**Work to be completed:**
Leave the pictures out, and transcribe the material below exactly from the line with "- [ ] ProductCard.tsx" to the line with "3. Items are archived after being moved.", both lines included.

**Material for this exercise:**
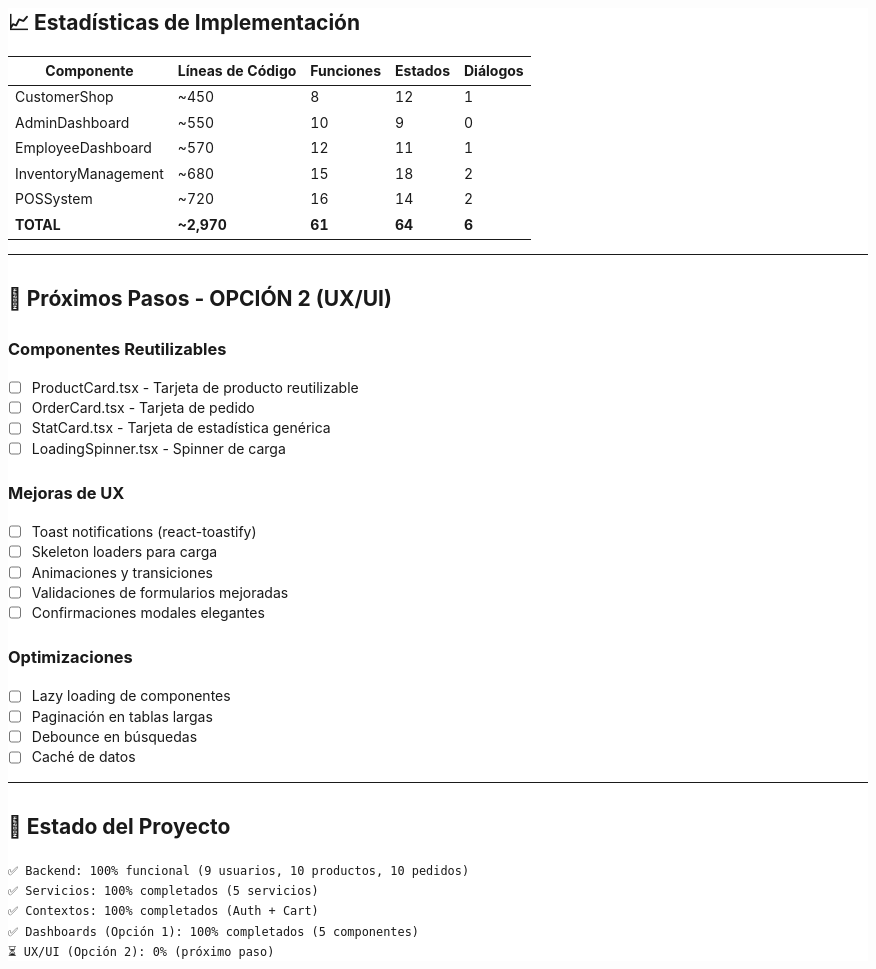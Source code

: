 ## 📈 Estadísticas de Implementación

| Componente | Líneas de Código | Funciones | Estados | Diálogos |
|------------|------------------|-----------|---------|----------|
| CustomerShop | ~450 | 8 | 12 | 1 |
| AdminDashboard | ~550 | 10 | 9 | 0 |
| EmployeeDashboard | ~570 | 12 | 11 | 1 |
| InventoryManagement | ~680 | 15 | 18 | 2 |
| POSSystem | ~720 | 16 | 14 | 2 |
| **TOTAL** | **~2,970** | **61** | **64** | **6** |

---

## 🎯 Próximos Pasos - OPCIÓN 2 (UX/UI)

### Componentes Reutilizables
- [ ] ProductCard.tsx - Tarjeta de producto reutilizable
- [ ] OrderCard.tsx - Tarjeta de pedido
- [ ] StatCard.tsx - Tarjeta de estadística genérica
- [ ] LoadingSpinner.tsx - Spinner de carga

### Mejoras de UX
- [ ] Toast notifications (react-toastify)
- [ ] Skeleton loaders para carga
- [ ] Animaciones y transiciones
- [ ] Validaciones de formularios mejoradas
- [ ] Confirmaciones modales elegantes

### Optimizaciones
- [ ] Lazy loading de componentes
- [ ] Paginación en tablas largas
- [ ] Debounce en búsquedas
- [ ] Caché de datos

---

## 🚀 Estado del Proyecto

```
✅ Backend: 100% funcional (9 usuarios, 10 productos, 10 pedidos)
✅ Servicios: 100% completados (5 servicios)
✅ Contextos: 100% completados (Auth + Cart)
✅ Dashboards (Opción 1): 100% completados (5 componentes)
⏳ UX/UI (Opción 2): 0% (próximo paso)
```
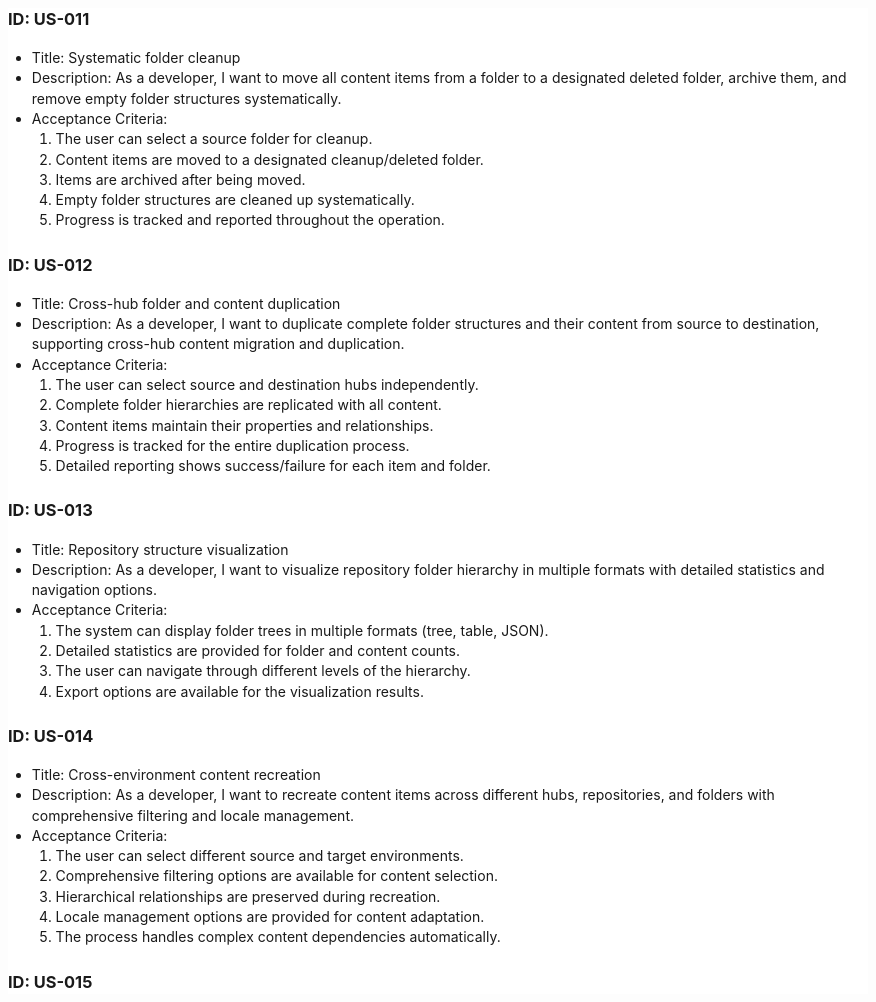 ### ID: US-011

- Title: Systematic folder cleanup
- Description: As a developer, I want to move all content items from a folder to
  a designated deleted folder, archive them, and remove empty folder structures
  systematically.
- Acceptance Criteria:
  1. The user can select a source folder for cleanup.
  2. Content items are moved to a designated cleanup/deleted folder.
  3. Items are archived after being moved.
  4. Empty folder structures are cleaned up systematically.
  5. Progress is tracked and reported throughout the operation.

### ID: US-012

- Title: Cross-hub folder and content duplication
- Description: As a developer, I want to duplicate complete folder structures
  and their content from source to destination, supporting cross-hub content
  migration and duplication.
- Acceptance Criteria:
  1. The user can select source and destination hubs independently.
  2. Complete folder hierarchies are replicated with all content.
  3. Content items maintain their properties and relationships.
  4. Progress is tracked for the entire duplication process.
  5. Detailed reporting shows success/failure for each item and folder.

### ID: US-013

- Title: Repository structure visualization
- Description: As a developer, I want to visualize repository folder hierarchy
  in multiple formats with detailed statistics and navigation options.
- Acceptance Criteria:
  1. The system can display folder trees in multiple formats (tree, table,
     JSON).
  2. Detailed statistics are provided for folder and content counts.
  3. The user can navigate through different levels of the hierarchy.
  4. Export options are available for the visualization results.

### ID: US-014

- Title: Cross-environment content recreation
- Description: As a developer, I want to recreate content items across different
  hubs, repositories, and folders with comprehensive filtering and locale
  management.
- Acceptance Criteria:
  1. The user can select different source and target environments.
  2. Comprehensive filtering options are available for content selection.
  3. Hierarchical relationships are preserved during recreation.
  4. Locale management options are provided for content adaptation.
  5. The process handles complex content dependencies automatically.

### ID: US-015
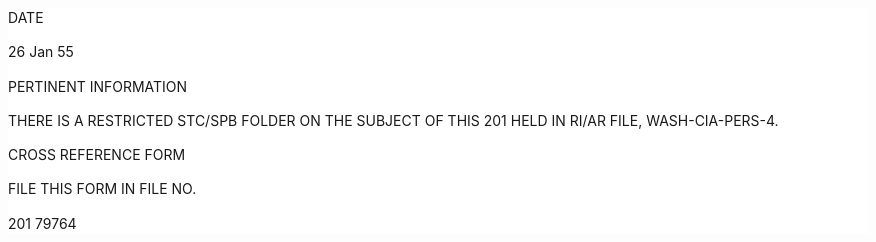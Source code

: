 DATE

26 Jan 55

PERTINENT INFORMATION

THERE IS A RESTRICTED STC/SPB FOLDER ON THE SUBJECT OF THIS 201 HELD IN RI/AR FILE, WASH-CIA-PERS-4.

CROSS REFERENCE FORM

FILE THIS FORM IN FILE NO.

201 79764
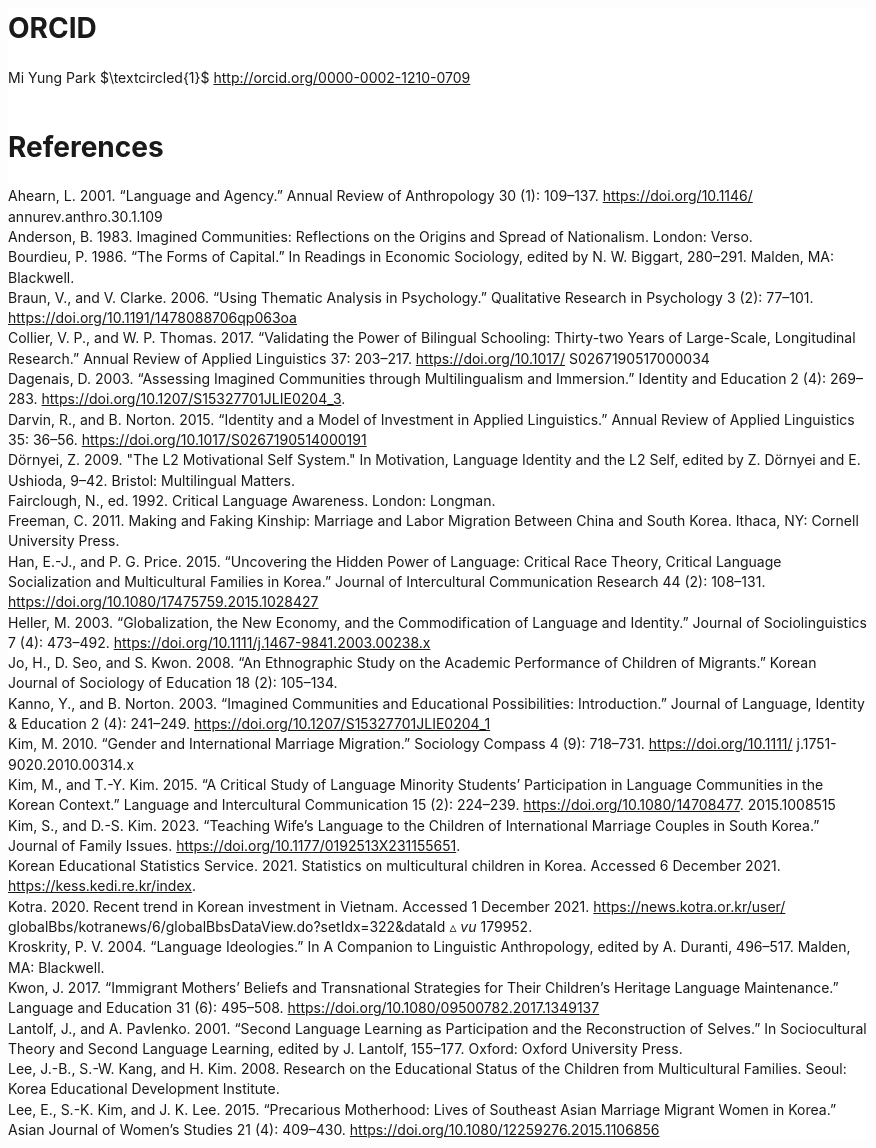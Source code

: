 # ORCID

Mi Yung Park $\textcircled{1}$ http://orcid.org/0000-0002-1210-0709

# References

Ahearn, L. 2001. “Language and Agency.” Annual Review of Anthropology 30 (1): 109–137. https://doi.org/10.1146/ annurev.anthro.30.1.109   
Anderson, B. 1983. Imagined Communities: Reflections on the Origins and Spread of Nationalism. London: Verso.   
Bourdieu, P. 1986. “The Forms of Capital.” In Readings in Economic Sociology, edited by N. W. Biggart, 280–291. Malden, MA: Blackwell.   
Braun, V., and V. Clarke. 2006. “Using Thematic Analysis in Psychology.” Qualitative Research in Psychology 3 (2): 77–101. https://doi.org/10.1191/1478088706qp063oa   
Collier, V. P., and W. P. Thomas. 2017. “Validating the Power of Bilingual Schooling: Thirty-two Years of Large-Scale, Longitudinal Research.” Annual Review of Applied Linguistics 37: 203–217. https://doi.org/10.1017/ S0267190517000034   
Dagenais, D. 2003. “Assessing Imagined Communities through Multilingualism and Immersion.” Identity and Education 2 (4): 269–283. https://doi.org/10.1207/S15327701JLIE0204_3.   
Darvin, R., and B. Norton. 2015. “Identity and a Model of Investment in Applied Linguistics.” Annual Review of Applied Linguistics 35: 36–56. https://doi.org/10.1017/S0267190514000191   
Dörnyei, Z. 2009. "The L2 Motivational Self System." In Motivation, Language Identity and the L2 Self, edited by Z. Dörnyei and E. Ushioda, 9–42. Bristol: Multilingual Matters.   
Fairclough, N., ed. 1992. Critical Language Awareness. London: Longman.   
Freeman, C. 2011. Making and Faking Kinship: Marriage and Labor Migration Between China and South Korea. Ithaca, NY: Cornell University Press.   
Han, E.-J., and P. G. Price. 2015. “Uncovering the Hidden Power of Language: Critical Race Theory, Critical Language Socialization and Multicultural Families in Korea.” Journal of Intercultural Communication Research 44 (2): 108–131. https://doi.org/10.1080/17475759.2015.1028427   
Heller, M. 2003. “Globalization, the New Economy, and the Commodification of Language and Identity.” Journal of Sociolinguistics 7 (4): 473–492. https://doi.org/10.1111/j.1467-9841.2003.00238.x   
Jo, H., D. Seo, and S. Kwon. 2008. “An Ethnographic Study on the Academic Performance of Children of Migrants.” Korean Journal of Sociology of Education 18 (2): 105–134.   
Kanno, Y., and B. Norton. 2003. “Imagined Communities and Educational Possibilities: Introduction.” Journal of Language, Identity & Education 2 (4): 241–249. https://doi.org/10.1207/S15327701JLIE0204_1   
Kim, M. 2010. “Gender and International Marriage Migration.” Sociology Compass 4 (9): 718–731. https://doi.org/10.1111/ j.1751-9020.2010.00314.x   
Kim, M., and T.-Y. Kim. 2015. “A Critical Study of Language Minority Students’ Participation in Language Communities in the Korean Context.” Language and Intercultural Communication 15 (2): 224–239. https://doi.org/10.1080/14708477. 2015.1008515   
Kim, S., and D.-S. Kim. 2023. “Teaching Wife’s Language to the Children of International Marriage Couples in South Korea.” Journal of Family Issues. https://doi.org/10.1177/0192513X231155651.   
Korean Educational Statistics Service. 2021. Statistics on multicultural children in Korea. Accessed 6 December 2021. https://kess.kedi.re.kr/index.   
Kotra. 2020. Recent trend in Korean investment in Vietnam. Accessed 1 December 2021. https://news.kotra.or.kr/user/ globalBbs/kotranews/6/globalBbsDataView.do?setIdx=322&dataId $\vartriangle { \ v u }$ 179952.   
Kroskrity, P. V. 2004. “Language Ideologies.” In A Companion to Linguistic Anthropology, edited by A. Duranti, 496–517. Malden, MA: Blackwell.   
Kwon, J. 2017. “Immigrant Mothers’ Beliefs and Transnational Strategies for Their Children’s Heritage Language Maintenance.” Language and Education 31 (6): 495–508. https://doi.org/10.1080/09500782.2017.1349137   
Lantolf, J., and A. Pavlenko. 2001. “Second Language Learning as Participation and the Reconstruction of Selves.” In Sociocultural Theory and Second Language Learning, edited by J. Lantolf, 155–177. Oxford: Oxford University Press.   
Lee, J.-B., S.-W. Kang, and H. Kim. 2008. Research on the Educational Status of the Children from Multicultural Families. Seoul: Korea Educational Development Institute.   
Lee, E., S.-K. Kim, and J. K. Lee. 2015. “Precarious Motherhood: Lives of Southeast Asian Marriage Migrant Women in Korea.” Asian Journal of Women’s Studies 21 (4): 409–430. https://doi.org/10.1080/12259276.2015.1106856   
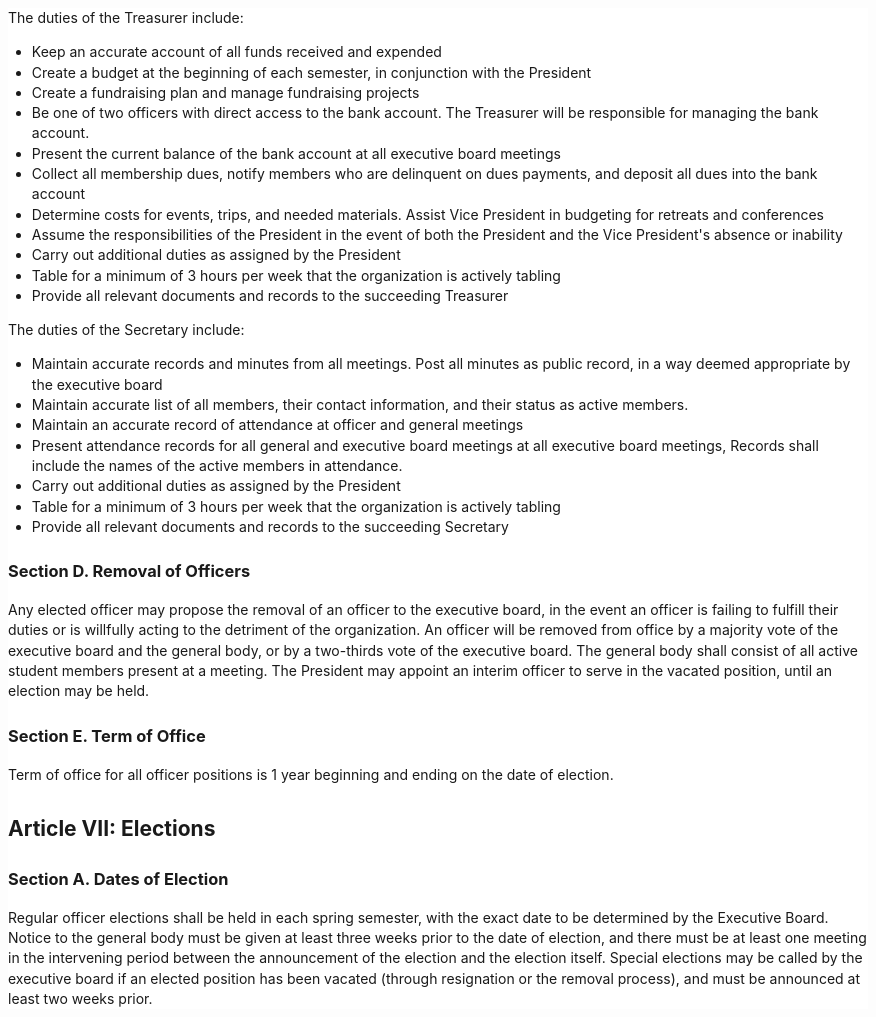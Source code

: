 The duties of the Treasurer include:

- Keep an accurate account of all funds received and expended
- Create a budget at the beginning of each semester, in conjunction with the President
- Create a fundraising plan and manage fundraising projects
- Be one of two officers with direct access to the bank account. The Treasurer will be responsible for managing the bank account.
- Present the current balance of the bank account at all executive board meetings
- Collect all membership dues, notify members who are delinquent on dues payments, and deposit all dues into the bank account
- Determine costs for events, trips, and needed materials. Assist Vice President in budgeting for retreats and conferences
- Assume the responsibilities of the President in the event of both the President and the Vice President's absence or inability
- Carry out additional duties as assigned by the President
- Table for a minimum of 3 hours per week that the organization is actively tabling
- Provide all relevant documents and records to the succeeding Treasurer

The duties of the Secretary include:

- Maintain accurate records and minutes from all meetings. Post all minutes as public record, in a way deemed appropriate by the executive board
- Maintain accurate list of all members, their contact information, and their status as active members.
- Maintain an accurate record of attendance at officer and general meetings
- Present attendance records for all general and executive board meetings at all executive board meetings, Records shall include the names of the active members in attendance.
- Carry out additional duties as assigned by the President
- Table for a minimum of 3 hours per week that the organization is actively tabling
- Provide all relevant documents and records to the succeeding Secretary


### Section D. Removal of Officers

Any elected officer may propose the removal of an officer to the executive board, in the event an officer is failing to fulfill their duties or is willfully acting to the detriment of the organization. An officer will be removed from office by a majority vote of the executive board and the general body, or by a two-thirds vote of the executive board. The general body shall consist of all active student members present at a meeting. The President may appoint an interim officer to serve in the vacated position, until an election may be held.

### Section E. Term of Office

Term of office for all officer positions is 1 year beginning and ending on the date of election.

## Article VII: Elections

### Section A. Dates of Election

Regular officer elections shall be held in each spring semester, with the exact date to be determined by the Executive Board. Notice to the general body must be given at least three weeks prior to the date of election, and there must be at least one meeting in the intervening period between the announcement of the election and the election itself. Special elections may be called by the executive board if an elected position has been vacated (through resignation or the removal process), and must be announced at least two weeks prior.
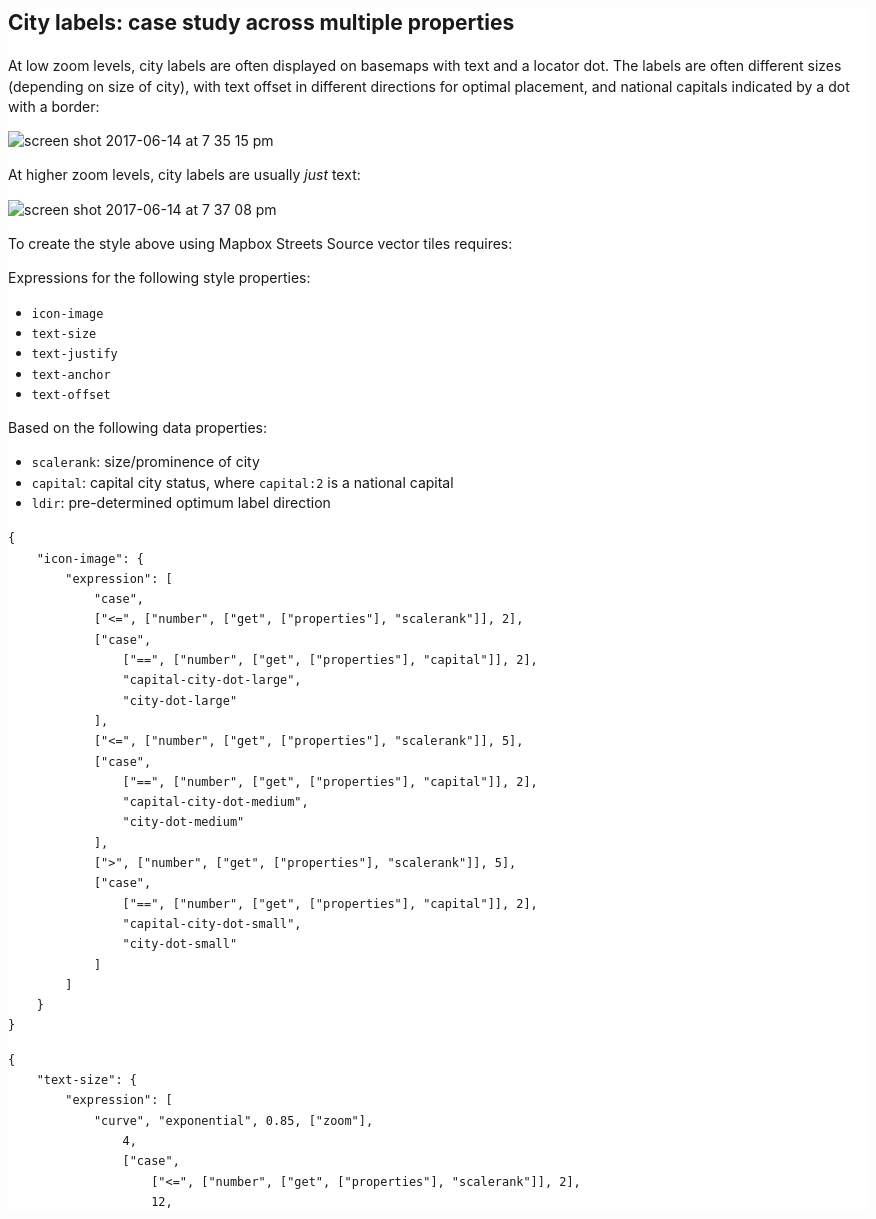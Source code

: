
 ```
```

## City labels: case study across multiple properties

At low zoom levels, city labels are often displayed on basemaps with text and a locator dot. The labels are often different sizes (depending on size of city), with text offset in different directions for optimal placement, and national capitals indicated by a dot with a border:

![screen shot 2017-06-14 at 7 35 15 pm](https://user-images.githubusercontent.com/5607844/27159403-bd37c7a6-513a-11e7-9bfb-f3fa0047fe5e.png)

At higher zoom levels, city labels are usually *just* text: 

![screen shot 2017-06-14 at 7 37 08 pm](https://user-images.githubusercontent.com/5607844/27159404-bd3b39fe-513a-11e7-811d-7b15f830a97b.png)

To create the style above using Mapbox Streets Source vector tiles requires:

Expressions for the following style properties:

- `icon-image`
- `text-size`
- `text-justify`
- `text-anchor`
- `text-offset`

Based on the following data properties:

- `scalerank`: size/prominence of city
- `capital`: capital city status, where `capital:2` is a national capital
- `ldir`: pre-determined optimum label direction

```
{
	"icon-image": {
		"expression": [
			"case",
			["<=", ["number", ["get", ["properties"], "scalerank"]], 2],
			["case", 
				["==", ["number", ["get", ["properties"], "capital"]], 2],
				"capital-city-dot-large",
				"city-dot-large" 
			],
			["<=", ["number", ["get", ["properties"], "scalerank"]], 5],
			["case", 
				["==", ["number", ["get", ["properties"], "capital"]], 2],
				"capital-city-dot-medium",
				"city-dot-medium" 
			],	
			[">", ["number", ["get", ["properties"], "scalerank"]], 5],
			["case", 
				["==", ["number", ["get", ["properties"], "capital"]], 2],
				"capital-city-dot-small",
				"city-dot-small" 
			]
		]	
	}
}
```
```
{
	"text-size": {
		"expression": [
			"curve", "exponential", 0.85, ["zoom"],
				4,
				["case",
					["<=", ["number", ["get", ["properties"], "scalerank"]], 2],
					12,
```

**Answer section:**
- [ ] ProductCard.tsx - Tarjeta de producto reutilizable
- [ ] OrderCard.tsx - Tarjeta de pedido
- [ ] StatCard.tsx - Tarjeta de estadística genérica
- [ ] LoadingSpinner.tsx - Spinner de carga

### Mejoras de UX
- [ ] Toast notifications (react-toastify)
- [ ] Skeleton loaders para carga
- [ ] Animaciones y transiciones
- [ ] Validaciones de formularios mejoradas
- [ ] Confirmaciones modales elegantes

### Optimizaciones
- [ ] Lazy loading de componentes
- [ ] Paginación en tablas largas
- [ ] Debounce en búsquedas
- [ ] Caché de datos

---

## 🚀 Estado del Proyecto

```
✅ Backend: 100% funcional (9 usuarios, 10 productos, 10 pedidos)
✅ Servicios: 100% completados (5 servicios)
✅ Contextos: 100% completados (Auth + Cart)
✅ Dashboards (Opción 1): 100% completados (5 componentes)
⏳ UX/UI (Opción 2): 0% (próximo paso)
```
 ### ID: US-011

- Title: Systematic folder cleanup
- Description: As a developer, I want to move all content items from a folder to
  a designated deleted folder, archive them, and remove empty folder structures
  systematically.
- Acceptance Criteria:
  1. The user can select a source folder for cleanup.
  2. Content items are moved to a designated cleanup/deleted folder.
  3. Items are archived after being moved.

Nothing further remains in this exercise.